## DATASET EXCERPTS
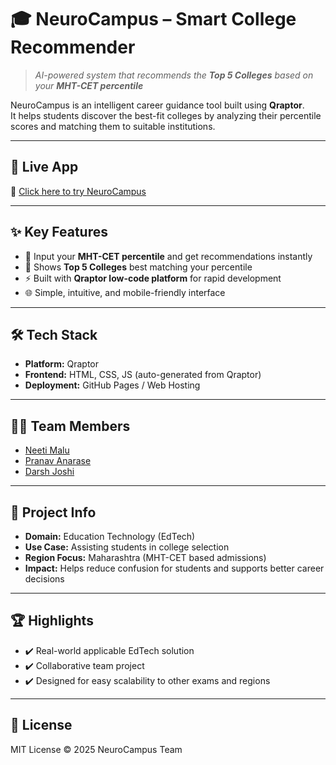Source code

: # 🎓 NeuroCampus – Smart College Recommender

> *AI-powered system that recommends the **Top 5 Colleges** based on your **MHT-CET percentile***  

NeuroCampus is an intelligent career guidance tool built using **Qraptor**.  
It helps students discover the best-fit colleges by analyzing their percentile scores and matching them to suitable institutions.  

---

## 🚀 Live App
🔗 [Click here to try NeuroCampus](http://appzo8mam71dvrpc.qraptor.ai)  

---

## ✨ Key Features
- 🎯 Input your **MHT-CET percentile** and get recommendations instantly  
- 🏫 Shows **Top 5 Colleges** best matching your percentile  
- ⚡ Built with **Qraptor low-code platform** for rapid development  
- 🌐 Simple, intuitive, and mobile-friendly interface  

---

## 🛠️ Tech Stack
- **Platform:** Qraptor  
- **Frontend:** HTML, CSS, JS (auto-generated from Qraptor)  
- **Deployment:** GitHub Pages / Web Hosting  

---

## 👨‍💻 Team Members
- [Neeti Malu](https://github.com/neeti26)  
- [Pranav Anarase](https://github.com/PranavAnarase)  
- [Darsh Joshi](https://github.com/darsh28joshi)  

---

## 📌 Project Info
- **Domain:** Education Technology (EdTech)  
- **Use Case:** Assisting students in college selection  
- **Region Focus:** Maharashtra (MHT-CET based admissions)  
- **Impact:** Helps reduce confusion for students and supports better career decisions  

---

## 🏆 Highlights
- ✔️ Real-world applicable EdTech solution  
- ✔️ Collaborative team project  
- ✔️ Designed for easy scalability to other exams and regions  
---

## 📄 License
MIT License © 2025 NeuroCampus Team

## EXERCISE
Collect each line above holding the string "https".

## OUTPUT
- [Neeti Malu](https://github.com/neeti26)  
- [Pranav Anarase](https://github.com/PranavAnarase)  
- [Darsh Joshi](https://github.com/darsh28joshi)  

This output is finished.